A chapter of my book Deep Green is dedicated to the importance of mental wellness. If we want to help the world, we have to keep our own minds in order.
Life is filled with storms. Minds are prone to all manner of mind-weather. Deluges, tornadoes, deadly slack doldrums.
About 20 years ago, back when I lived in Austin, I got into fire-spinning for awhile. It started when I saw some celestial-looking woman doing a performance at a party I’d stumbled into where I didn’t know anyone. And this mysterious girl was literally swinging balls of fire on the ends of two-foot-long chains.
I was hooked, and wanted to do it. But had no idea how to approach this woman. The very next day, as I was running errands on foot downtown, I crossed paths with her on the sidewalk! About once a week for a few months, we met in a park and she taught me essentials of her craft.
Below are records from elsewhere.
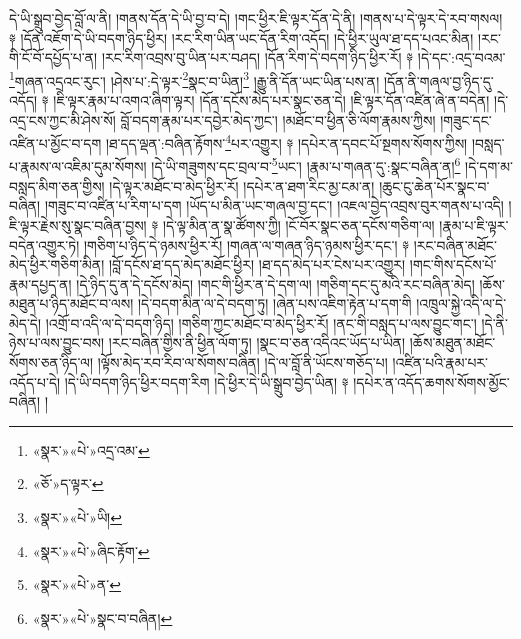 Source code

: དེ་ཡི་སྒྲུབ་བྱེད་བློ་ལ་ནི། །གནས་དོན་དེ་ཡི་བྱ་བ་དེ། །གང་ཕྱིར་ཇི་ལྟར་དོན་དེ་ནི། །གནས་པ་དེ་ལྟར་དེ་རབ་གསལ། ༈ །དོན་འཇོག་དེ་ཡི་བདག་ཉིད་ཕྱིར། །རང་རིག་ཡིན་ཡང་དོན་རིག་འདོད། །དེ་ཕྱིར་ཡུལ་ཐ་དད་པའང་མིན། །རང་གི་ངོ་བོ་དཔྱོད་པ་ན། །རང་རིག་འབྲས་བུ་ཡིན་པར་བཤད། །དོན་རིག་དེ་བདག་ཉིད་ཕྱིར་རོ། ༈ །དེ་དང་:འདྲ་བའམ་\footnote{«སྣར་»«པེ་»འདྲ་འམ་}གཞན་འདྲའང་རུང་། །ཤེས་པ་:དེ་ལྟར་\footnote{«ཅོ་»ད་ལྟར་}སྣང་བ་ཡིན།\footnote{«སྣར་»«པེ་»ཡི།} །རྒྱུ་ནི་དོན་ཡང་ཡིན་པས་ན། །དོན་ནི་གཞལ་བྱ་ཉིད་དུ་འདོད། ༈ །ཇི་ལྟར་རྣམ་པ་འགའ་ཞིག་ལྟར། །དོན་དངོས་མེད་པར་སྣང་ཅན་དེ། །ཇི་ལྟར་དོན་འཛིན་ཞེ་ན་བདེན། །དེ་འདྲ་ངས་ཀྱང་མི་ཤེས་སོ། བློ་བདག་རྣམ་པར་དབྱེར་མེད་ཀྱང་། །མཐོང་བ་ཕྱིན་ཅི་ལོག་རྣམས་ཀྱིས། །གཟུང་དང་འཛིན་པ་མྱོང་བ་དག །ཐ་དད་ལྡན་:བཞིན་རྟོགས་\footnote{«སྣར་»«པེ་»ཞིང་རྟོག་}པར་འགྱུར། ༈ །དཔེར་ན་དབང་པོ་སྔགས་སོགས་ཀྱིས། །བསླད་པ་རྣམས་ལ་འཇིམ་དུམ་སོགས། །དེ་ཡི་གཟུགས་དང་བྲལ་བ་\footnote{«སྣར་»«པེ་»ན་}ཡང་། །རྣམ་པ་གཞན་དུ་:སྣང་བཞིན་ན།\footnote{«སྣར་»«པེ་»སྣང་བ་བཞིན།} །དེ་དག་མ་བསླད་མིག་ཅན་གྱིས། །དེ་ལྟར་མཐོང་བ་མེད་ཕྱིར་རོ། །དཔེར་ན་ཐག་རིང་མྱ་ངམ་ན། །ཆུང་ངུ་ཆེན་པོར་སྣང་བ་བཞིན། །གཟུང་བ་འཛིན་པ་རིག་པ་དག །ཡོད་པ་མིན་ཡང་གཞལ་བྱ་དང་། །འཇལ་བྱེད་འབྲས་བུར་གནས་པ་འདི། །ཇི་ལྟར་རྗེས་སུ་སྣང་བཞིན་བྱས། ༈ །དེ་ལྟ་མིན་ན་སྣ་ཚོགས་ཀྱི། །ངོ་བོར་སྣང་ཅན་དངོས་གཅིག་ལ། །རྣམ་པ་ཇི་ལྟར་བདེན་འགྱུར་ཏེ། །གཅིག་པ་ཉིད་དེ་ཉམས་ཕྱིར་རོ། །གཞན་ལ་གཞན་ཉིད་ཉམས་ཕྱིར་དང་། ༈ །རང་བཞིན་མཐོང་མེད་ཕྱིར་གཅིག་མིན། །བློ་དངོས་ཐ་དད་མེད་མཐོང་ཕྱིར། །ཐ་དད་མེད་པར་ངེས་པར་འགྱུར། །གང་གིས་དངོས་པོ་རྣམ་དཔྱད་ན། །དེ་ཉིད་དུ་ན་དེ་དངོས་མེད། །གང་གི་ཕྱིར་ན་དེ་དག་ལ། །གཅིག་དང་དུ་མའི་རང་བཞིན་མེད། །ཆོས་མཐུན་པ་ཉིད་མཐོང་བ་ལས། །དེ་བདག་མིན་ལ་དེ་བདག་ཏུ། །ཞེན་པས་འཇིག་རྟེན་པ་དག་གི །འཁྲུལ་སྐྱེ་འདི་ལ་དེ་མེད་དེ། །འགྲོ་བ་འདི་ལ་དེ་བདག་ཉིད། །གཅིག་ཀྱང་མཐོང་བ་མེད་ཕྱིར་རོ། །ནང་གི་བསླད་པ་ལས་བྱུང་གང་། །དེ་ནི་ཉེས་པ་ལས་བྱུང་བས། །རང་བཞིན་གྱིས་ནི་ཕྱིན་ལོག་ཏུ། །སྣང་བ་ཅན་འདིའང་ཡོད་པ་ཡིན། །ཆོས་མཐུན་མཐོང་སོགས་ཅན་ཉིད་ལ། །ལྟོས་མེད་རབ་རིབ་ལ་སོགས་བཞིན། །དེ་ལ་བློ་ནི་ཡོངས་གཅོད་པ། །འཛིན་པའི་རྣམ་པར་འདོད་པ་དེ། །དེ་ཡི་བདག་ཉིད་ཕྱིར་བདག་རིག །དེ་ཕྱིར་དེ་ཡི་སྒྲུབ་བྱེད་ཡིན། ༈ །དཔེར་ན་འདོད་ཆགས་སོགས་མྱོང་བཞིན། །
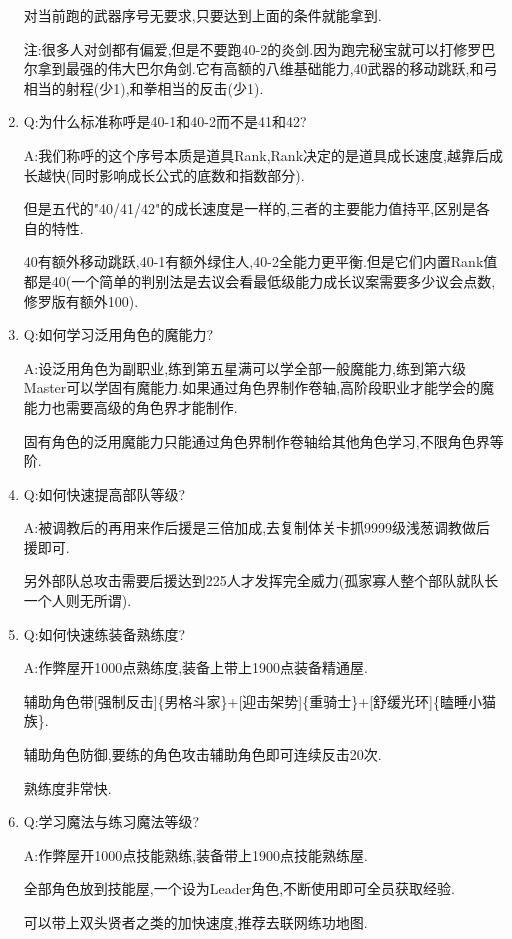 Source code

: \begin{enumerate}
	对当前跑的武器序号无要求,只要达到上面的条件就能拿到.

	注:很多人对剑都有偏爱,但是不要跑40-2的炎剑.因为跑完秘宝就可以打修罗巴尔拿到最强的伟大巴尔角剑.它有高额的八维基础能力,40武器的移动跳跃,和弓相当的射程(少1),和拳相当的反击(少1).

	\item
	Q:为什么标准称呼是40-1和40-2而不是41和42?

	A:我们称呼的这个序号本质是道具Rank,Rank决定的是道具成长速度,越靠后成长越快(同时影响成长公式的底数和指数部分).

	但是五代的"40/41/42"的成长速度是一样的,三者的主要能力值持平,区别是各自的特性.

	40有额外移动跳跃,40-1有额外绿住人,40-2全能力更平衡.但是它们内置Rank值都是40(一个简单的判别法是去议会看最低级能力成长议案需要多少议会点数,修罗版有额外100).


	\item
	Q:如何学习泛用角色的魔能力?

	A:设泛用角色为副职业,练到第五星满可以学全部一般魔能力,练到第六级Master可以学固有魔能力.如果通过角色界制作卷轴,高阶段职业才能学会的魔能力也需要高级的角色界才能制作.

	固有角色的泛用魔能力只能通过角色界制作卷轴给其他角色学习,{\color{red}不限角色界等阶}.

	\item
	Q:如何快速提高部队等级?

	A:被调教后的再用来作后援是三倍加成,去复制体关卡抓9999级浅葱调教做后援即可.

	另外部队总攻击需要后援达到225人才发挥完全威力(孤家寡人整个部队就队长一个人则无所谓).

	\item
	Q:如何快速练装备熟练度?

	A:作弊屋开1000点熟练度,装备上带上1900点装备精通屋.

	辅助角色带[强制反击]\{男格斗家\}+[迎击架势]\{重骑士\}+[舒缓光环]\{瞌睡小猫族\}.

	辅助角色防御,要练的角色攻击辅助角色即可连续反击20次.

	熟练度非常快.

	\item
	Q:学习魔法与练习魔法等级?
	
	A:作弊屋开1000点技能熟练,装备带上1900点技能熟练屋.

	全部角色放到技能屋,一个设为Leader角色,不断使用即可全员获取经验.

	可以带上双头贤者之类的加快速度,推荐去联网练功地图.


\end{enumerate}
She was a superb teacher, not only in terms of technique but also in terms of imparting a mind-set. One thing she said has really stuck with me. What she imparted to me me is, it’s possible to do an excellent performance no matter what state of mind you’re in. You can be feeling sad about something in your life; anxious; angry; even checked-out, and still you can give a great performance, provided one thing: that you are in touch with however you are feeling at that moment. (And yes, it is possible to be in touch even with “feeling checked-out.”)
That advice has never failed me, whether at firedancing (for the few years I was a fire performer), or at going on the radio, or giving a talk, or meeting up with friends, or consulting at a client’s property. Or writing this blog. Or going through a divorce.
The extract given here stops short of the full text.